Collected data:
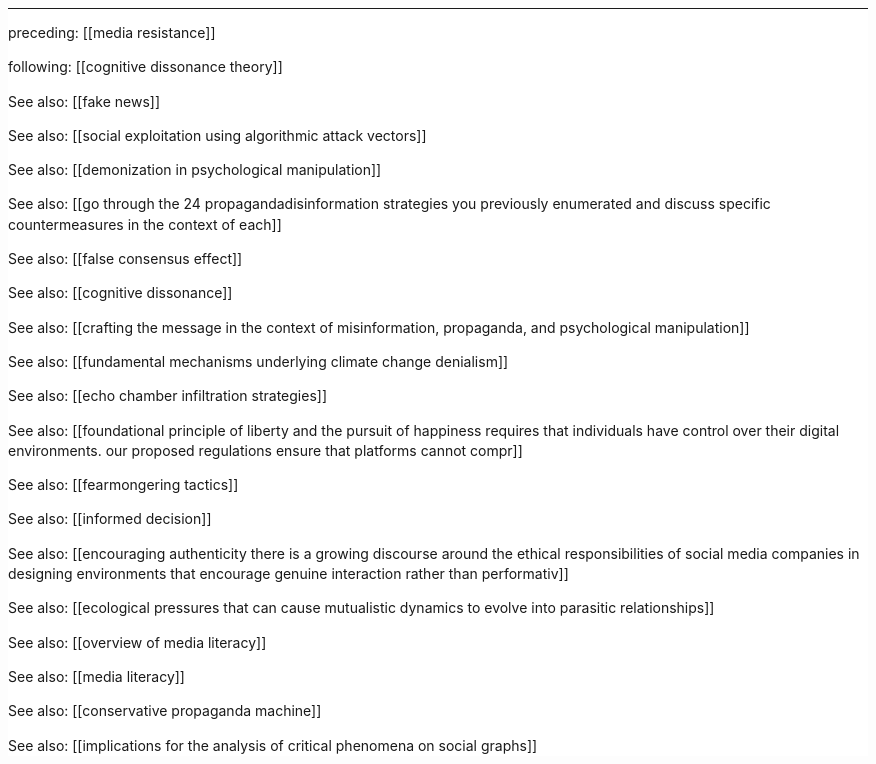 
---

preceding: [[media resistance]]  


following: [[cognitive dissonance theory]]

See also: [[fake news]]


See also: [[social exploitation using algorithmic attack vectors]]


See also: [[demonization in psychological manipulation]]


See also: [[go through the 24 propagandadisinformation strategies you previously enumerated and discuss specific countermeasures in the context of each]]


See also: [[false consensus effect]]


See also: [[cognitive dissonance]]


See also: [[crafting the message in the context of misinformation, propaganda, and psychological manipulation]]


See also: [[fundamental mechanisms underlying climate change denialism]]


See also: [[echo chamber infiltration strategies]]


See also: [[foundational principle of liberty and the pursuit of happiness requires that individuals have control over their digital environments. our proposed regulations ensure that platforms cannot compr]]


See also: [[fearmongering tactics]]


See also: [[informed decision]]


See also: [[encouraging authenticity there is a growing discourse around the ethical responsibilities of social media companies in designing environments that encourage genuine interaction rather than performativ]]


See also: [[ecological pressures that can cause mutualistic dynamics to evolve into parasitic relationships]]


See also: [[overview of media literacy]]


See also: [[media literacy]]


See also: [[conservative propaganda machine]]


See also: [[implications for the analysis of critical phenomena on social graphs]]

Task objective: The required output is a verbatim repetition of the lines from the opening of the entries above through the line containing "See also: [[echo", inclusive, with no pictures and nothing else.

Response:
---

preceding: [[media resistance]]  


following: [[cognitive dissonance theory]]

See also: [[fake news]]


See also: [[social exploitation using algorithmic attack vectors]]


See also: [[demonization in psychological manipulation]]


See also: [[go through the 24 propagandadisinformation strategies you previously enumerated and discuss specific countermeasures in the context of each]]


See also: [[false consensus effect]]


See also: [[cognitive dissonance]]


See also: [[crafting the message in the context of misinformation, propaganda, and psychological manipulation]]


See also: [[fundamental mechanisms underlying climate change denialism]]


See also: [[echo chamber infiltration strategies]]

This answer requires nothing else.